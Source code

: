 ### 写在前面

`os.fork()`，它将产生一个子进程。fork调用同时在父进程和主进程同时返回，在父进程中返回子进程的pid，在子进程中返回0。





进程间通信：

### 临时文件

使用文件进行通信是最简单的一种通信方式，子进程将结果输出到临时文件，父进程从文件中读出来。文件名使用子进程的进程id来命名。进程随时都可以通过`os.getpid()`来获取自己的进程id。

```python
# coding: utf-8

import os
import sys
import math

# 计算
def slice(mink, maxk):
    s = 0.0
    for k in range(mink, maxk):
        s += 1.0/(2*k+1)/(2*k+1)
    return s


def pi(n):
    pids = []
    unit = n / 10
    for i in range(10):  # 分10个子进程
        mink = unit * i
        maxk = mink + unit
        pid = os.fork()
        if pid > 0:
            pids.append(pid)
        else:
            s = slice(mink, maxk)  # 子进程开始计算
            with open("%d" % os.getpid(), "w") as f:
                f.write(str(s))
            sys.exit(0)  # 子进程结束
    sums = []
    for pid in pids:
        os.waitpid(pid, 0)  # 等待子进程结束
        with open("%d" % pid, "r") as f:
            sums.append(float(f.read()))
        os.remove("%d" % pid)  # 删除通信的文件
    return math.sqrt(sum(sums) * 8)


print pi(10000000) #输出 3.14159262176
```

- TASK TO CARRY OUT -
Filter the records above and return every line that holds the word "with".

- RESPONSE BELOW -
            with open("%d" % os.getpid(), "w") as f:
        with open("%d" % pid, "r") as f:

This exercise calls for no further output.